Of all my forty-two housemates, Johannah changed me the most, and she slept in the bottom bunk across from my own. She was tall, thin, graceful and quirky.[1] Her short hair was the color of chocolate, and adorable freckles covered her nose. It was easy for an outsider to think that she didn’t talk much, but I came to learn that she spoke when she had something necessary or helpful to say, a practice I would have done well to learn. Johannah played music. The first hint was the guitar in her pile of things on the day we moved in.


“You play the guitar?” I asked, excited to be living with a kindred musician.


“A little,” was her modest reply. I assumed that she was learning and could not help feeling a bit disappointed.


Before the first week was over, a small number of other musicians living at The Vines had made themselves known. One night, we found ourselves in our pajamas sitting on the cold brick patio, blinded by one bright floodlight that would automatically shut off if we stopped moving, leaving us in total darkness. It was not an ideal setting, but we each held a hot mug of tea and happily passed two guitars around the crooked circle. When Johannah’s turn came she said she would play something she wrote. I was intrigued. As soon as she opened her mouth to sing all conversation stopped and we were still. The floodlight turned off but my eyes never left the dark, swaying silhouette.


Johannah was no beginner. She wrote melodies like I have never heard, and her voice sent chills through my body. We talked later about her music.

“I want to write music desperately, but nothing ever comes. How do you do it?” I asked, eager for advice.

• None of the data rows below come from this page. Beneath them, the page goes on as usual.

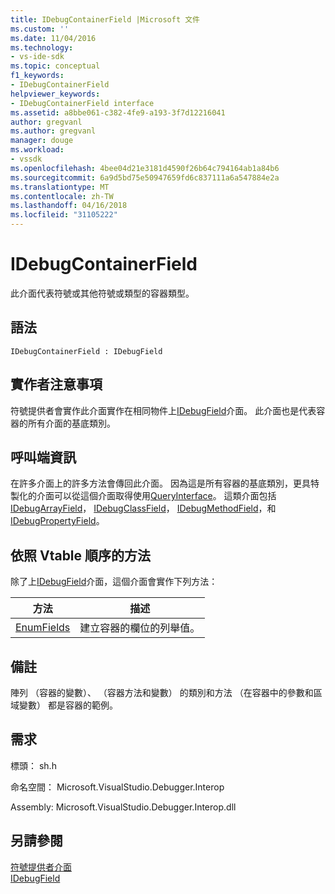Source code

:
 ```yaml
---
title: IDebugContainerField |Microsoft 文件
ms.custom: ''
ms.date: 11/04/2016
ms.technology:
- vs-ide-sdk
ms.topic: conceptual
f1_keywords:
- IDebugContainerField
helpviewer_keywords:
- IDebugContainerField interface
ms.assetid: a8bbe061-c382-4fe9-a193-3f7d12216041
author: gregvanl
ms.author: gregvanl
manager: douge
ms.workload:
- vssdk
ms.openlocfilehash: 4bee04d21e3181d4590f26b64c794164ab1a84b6
ms.sourcegitcommit: 6a9d5bd75e50947659fd6c837111a6a547884e2a
ms.translationtype: MT
ms.contentlocale: zh-TW
ms.lasthandoff: 04/16/2018
ms.locfileid: "31105222"
---
```

# <a name="idebugcontainerfield"></a>IDebugContainerField
此介面代表符號或其他符號或類型的容器類型。  
  
## <a name="syntax"></a>語法  
  
```  
IDebugContainerField : IDebugField  
```  
  
## <a name="notes-for-implementers"></a>實作者注意事項  
 符號提供者會實作此介面實作在相同物件上[IDebugField](../../../extensibility/debugger/reference/idebugfield.md)介面。 此介面也是代表容器的所有介面的基底類別。  
  
## <a name="notes-for-callers"></a>呼叫端資訊  
 在許多介面上的許多方法會傳回此介面。 因為這是所有容器的基底類別，更具特製化的介面可以從這個介面取得使用[QueryInterface](/cpp/atl/queryinterface)。 這類介面包括[IDebugArrayField](../../../extensibility/debugger/reference/idebugarrayfield.md)， [IDebugClassField](../../../extensibility/debugger/reference/idebugclassfield.md)， [IDebugMethodField](../../../extensibility/debugger/reference/idebugmethodfield.md)，和[IDebugPropertyField](../../../extensibility/debugger/reference/idebugpropertyfield.md)。  
  
## <a name="methods-in-vtable-order"></a>依照 Vtable 順序的方法  
 除了上[IDebugField](../../../extensibility/debugger/reference/idebugfield.md)介面，這個介面會實作下列方法：  
  
|方法|描述|  
|------------|-----------------|  
|[EnumFields](../../../extensibility/debugger/reference/idebugcontainerfield-enumfields.md)|建立容器的欄位的列舉值。|  
  
## <a name="remarks"></a>備註  
 陣列 （容器的變數）、 （容器方法和變數） 的類別和方法 （在容器中的參數和區域變數） 都是容器的範例。  
  
## <a name="requirements"></a>需求  
 標頭： sh.h  
  
 命名空間： Microsoft.VisualStudio.Debugger.Interop  
  
 Assembly: Microsoft.VisualStudio.Debugger.Interop.dll  
  
## <a name="see-also"></a>另請參閱  
 [符號提供者介面](../../../extensibility/debugger/reference/symbol-provider-interfaces.md)   
 [IDebugField](../../../extensibility/debugger/reference/idebugfield.md)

“Last year was really hard for me,” she faltered and her eyes fell to the ground before she continued. “I went through a lot. Somehow the music just grew out of my grief.” Her response didn’t cure my writer’s block, but my concern shifted. Johannah told me about a boy named Nate. She loved Nate, and he loved her. He was a talented and attractive musician. He wrote songs about her. They shared something beautiful until Nate began questioning things Johannah wished he wouldn’t question. His priorities changed, and he experimented with things that hurt him, things that hurt her. Johannah’s heart was absolutely broken, and she didn’t know how to fix it. She knew she needed to let Nate go, but it was a long and painful process, eventually leading her to find solace in Oxford. I was glad she ended up in my room, but regretted the grief that led her there.


Over the semester I saw her grow and heal, but it was slow. With tears in her lovely hazel eyes she asked me often if I thought she would ever be free from the ache that haunted her, if I thought she would be able to face him again when the time came. I knew that she would and Johannah tried to believe my assuring words, but I saw in her face that her faith was challenged by brokenness. She spoke of the things she had learned, and why she believed everything had happened the way that it had. She was a wounded and fragile young woman, but not bitter, injured in a beautiful way that I have come to admire, wishing that I, too, might sometimes focus on my helplessness rather than always on my independence.


I learned something valuable through Johannah’s pain. I was jealous, at first, of her music, but then came to understand that it was something for which she had paid a high price. How dare I covet something that was only possible because of heartbreak I had never known? How dare I ever envy people about whom I know nothing? This is something that people do every day, but it wasn’t until then that I saw its injustice exposed.


Johannah continued to play for me throughout the semester, and the chills came every time. It bothered me at first that she looked down when she sang, almost as if she was ashamed. She never looked at her audience and smiled like performers do, but bore her soul to the floor with her eyes closed. Of course she wasn’t ashamed, but she was vulnerable. Her songs were her heart, her offering. The more I loved Johannah, the less I envied her. I believe that with real love, there is no room for envy. I still wish she would raise her head when she sings, but I know now that her songs are not about mere entertainment, but about honesty. In each one she tells a different story - of unconditional love, profound grief, gifts of healing or heartfelt praise. Johannah almost sounds like a different person in each, but I know that every one was written in a place where truth meets honesty.

[1] I have recently been informed that Johannah is actually average height, but as I stand not quite 5’2”, I am content to say that she is tall.